■ Task statement
Omit the images, then print each record below exactly as it reads.

■ Information provided
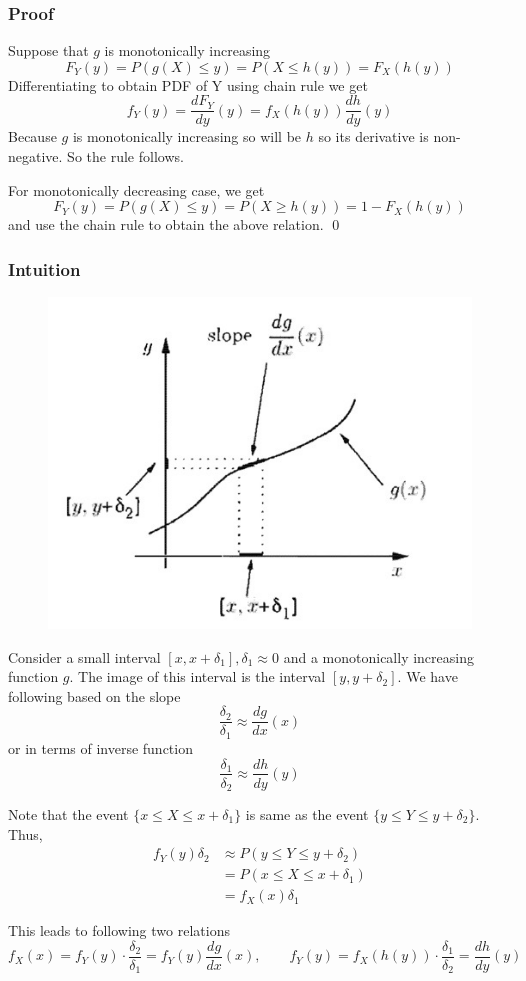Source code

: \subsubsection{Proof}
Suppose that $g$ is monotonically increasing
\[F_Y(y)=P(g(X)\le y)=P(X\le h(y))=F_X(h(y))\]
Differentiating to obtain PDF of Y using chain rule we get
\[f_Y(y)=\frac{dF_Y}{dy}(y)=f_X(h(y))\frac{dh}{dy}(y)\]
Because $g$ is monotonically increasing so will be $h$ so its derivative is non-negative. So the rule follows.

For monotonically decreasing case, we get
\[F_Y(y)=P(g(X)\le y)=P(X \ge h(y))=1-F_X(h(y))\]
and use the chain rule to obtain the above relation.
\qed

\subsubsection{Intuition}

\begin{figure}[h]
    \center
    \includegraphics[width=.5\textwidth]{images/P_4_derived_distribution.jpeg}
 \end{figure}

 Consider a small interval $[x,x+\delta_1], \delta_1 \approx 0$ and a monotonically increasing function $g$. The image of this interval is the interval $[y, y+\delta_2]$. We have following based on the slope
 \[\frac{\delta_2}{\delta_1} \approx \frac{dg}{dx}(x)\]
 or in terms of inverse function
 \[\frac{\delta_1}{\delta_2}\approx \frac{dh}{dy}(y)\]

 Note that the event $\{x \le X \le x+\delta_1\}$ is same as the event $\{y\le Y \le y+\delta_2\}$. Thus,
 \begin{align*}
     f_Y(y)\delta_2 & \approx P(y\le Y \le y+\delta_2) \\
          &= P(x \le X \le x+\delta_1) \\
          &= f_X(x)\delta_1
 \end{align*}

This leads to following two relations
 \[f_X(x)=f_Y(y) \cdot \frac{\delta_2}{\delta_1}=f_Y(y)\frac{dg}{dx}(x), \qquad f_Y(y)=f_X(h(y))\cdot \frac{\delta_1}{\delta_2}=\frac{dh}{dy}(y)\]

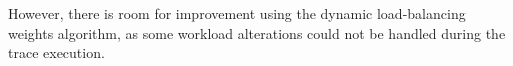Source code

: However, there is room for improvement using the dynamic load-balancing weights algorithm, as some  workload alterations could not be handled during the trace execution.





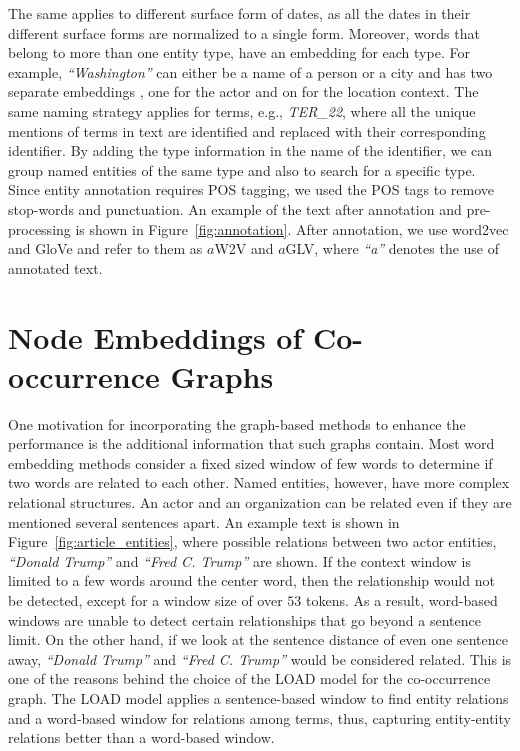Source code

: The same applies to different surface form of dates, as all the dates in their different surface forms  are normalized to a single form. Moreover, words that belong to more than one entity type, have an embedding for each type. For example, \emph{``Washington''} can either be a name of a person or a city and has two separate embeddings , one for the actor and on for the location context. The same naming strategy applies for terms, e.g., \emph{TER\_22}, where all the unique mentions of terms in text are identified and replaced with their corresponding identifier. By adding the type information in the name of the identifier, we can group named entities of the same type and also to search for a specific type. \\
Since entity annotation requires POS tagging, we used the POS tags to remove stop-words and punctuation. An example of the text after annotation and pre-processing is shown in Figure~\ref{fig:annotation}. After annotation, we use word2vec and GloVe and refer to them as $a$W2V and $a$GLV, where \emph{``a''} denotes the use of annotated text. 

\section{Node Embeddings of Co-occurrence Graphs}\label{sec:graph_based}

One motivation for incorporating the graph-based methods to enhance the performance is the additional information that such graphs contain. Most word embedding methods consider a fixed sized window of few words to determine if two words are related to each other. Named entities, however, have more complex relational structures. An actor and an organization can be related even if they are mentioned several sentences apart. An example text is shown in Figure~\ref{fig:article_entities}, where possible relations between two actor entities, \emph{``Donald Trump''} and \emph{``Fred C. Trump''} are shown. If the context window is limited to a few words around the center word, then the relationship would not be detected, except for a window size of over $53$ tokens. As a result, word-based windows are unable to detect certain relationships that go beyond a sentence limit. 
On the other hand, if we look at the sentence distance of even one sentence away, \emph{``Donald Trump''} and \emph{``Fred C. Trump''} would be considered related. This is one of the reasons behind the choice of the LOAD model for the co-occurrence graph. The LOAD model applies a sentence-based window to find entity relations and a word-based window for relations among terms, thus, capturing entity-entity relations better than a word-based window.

■ Answer area
Source code

: \subsubsection{Proof}
Suppose that $g$ is monotonically increasing
\[F_Y(y)=P(g(X)\le y)=P(X\le h(y))=F_X(h(y))\]
Differentiating to obtain PDF of Y using chain rule we get
\[f_Y(y)=\frac{dF_Y}{dy}(y)=f_X(h(y))\frac{dh}{dy}(y)\]
Because $g$ is monotonically increasing so will be $h$ so its derivative is non-negative. So the rule follows.

For monotonically decreasing case, we get
\[F_Y(y)=P(g(X)\le y)=P(X \ge h(y))=1-F_X(h(y))\]
and use the chain rule to obtain the above relation.
\qed

\subsubsection{Intuition}

\begin{figure}[h]
    \center
    \includegraphics[width=.5\textwidth]{images/P_4_derived_distribution.jpeg}
 \end{figure}

 Consider a small interval $[x,x+\delta_1], \delta_1 \approx 0$ and a monotonically increasing function $g$. The image of this interval is the interval $[y, y+\delta_2]$. We have following based on the slope
 \[\frac{\delta_2}{\delta_1} \approx \frac{dg}{dx}(x)\]
 or in terms of inverse function
 \[\frac{\delta_1}{\delta_2}\approx \frac{dh}{dy}(y)\]

 Note that the event $\{x \le X \le x+\delta_1\}$ is same as the event $\{y\le Y \le y+\delta_2\}$. Thus,
 \begin{align*}
     f_Y(y)\delta_2 & \approx P(y\le Y \le y+\delta_2) \\
          &= P(x \le X \le x+\delta_1) \\
          &= f_X(x)\delta_1
 \end{align*}

This leads to following two relations
 \[f_X(x)=f_Y(y) \cdot \frac{\delta_2}{\delta_1}=f_Y(y)\frac{dg}{dx}(x), \qquad f_Y(y)=f_X(h(y))\cdot \frac{\delta_1}{\delta_2}=\frac{dh}{dy}(y)\]

Source code

: However, there is room for improvement using the dynamic load-balancing weights algorithm, as some  workload alterations could not be handled during the trace execution.





Source code

: The same applies to different surface form of dates, as all the dates in their different surface forms  are normalized to a single form. Moreover, words that belong to more than one entity type, have an embedding for each type. For example, \emph{``Washington''} can either be a name of a person or a city and has two separate embeddings , one for the actor and on for the location context. The same naming strategy applies for terms, e.g., \emph{TER\_22}, where all the unique mentions of terms in text are identified and replaced with their corresponding identifier. By adding the type information in the name of the identifier, we can group named entities of the same type and also to search for a specific type. \\
Since entity annotation requires POS tagging, we used the POS tags to remove stop-words and punctuation. An example of the text after annotation and pre-processing is shown in Figure~\ref{fig:annotation}. After annotation, we use word2vec and GloVe and refer to them as $a$W2V and $a$GLV, where \emph{``a''} denotes the use of annotated text. 

\section{Node Embeddings of Co-occurrence Graphs}\label{sec:graph_based}

One motivation for incorporating the graph-based methods to enhance the performance is the additional information that such graphs contain. Most word embedding methods consider a fixed sized window of few words to determine if two words are related to each other. Named entities, however, have more complex relational structures. An actor and an organization can be related even if they are mentioned several sentences apart. An example text is shown in Figure~\ref{fig:article_entities}, where possible relations between two actor entities, \emph{``Donald Trump''} and \emph{``Fred C. Trump''} are shown. If the context window is limited to a few words around the center word, then the relationship would not be detected, except for a window size of over $53$ tokens. As a result, word-based windows are unable to detect certain relationships that go beyond a sentence limit. 
On the other hand, if we look at the sentence distance of even one sentence away, \emph{``Donald Trump''} and \emph{``Fred C. Trump''} would be considered related. This is one of the reasons behind the choice of the LOAD model for the co-occurrence graph. The LOAD model applies a sentence-based window to find entity relations and a word-based window for relations among terms, thus, capturing entity-entity relations better than a word-based window.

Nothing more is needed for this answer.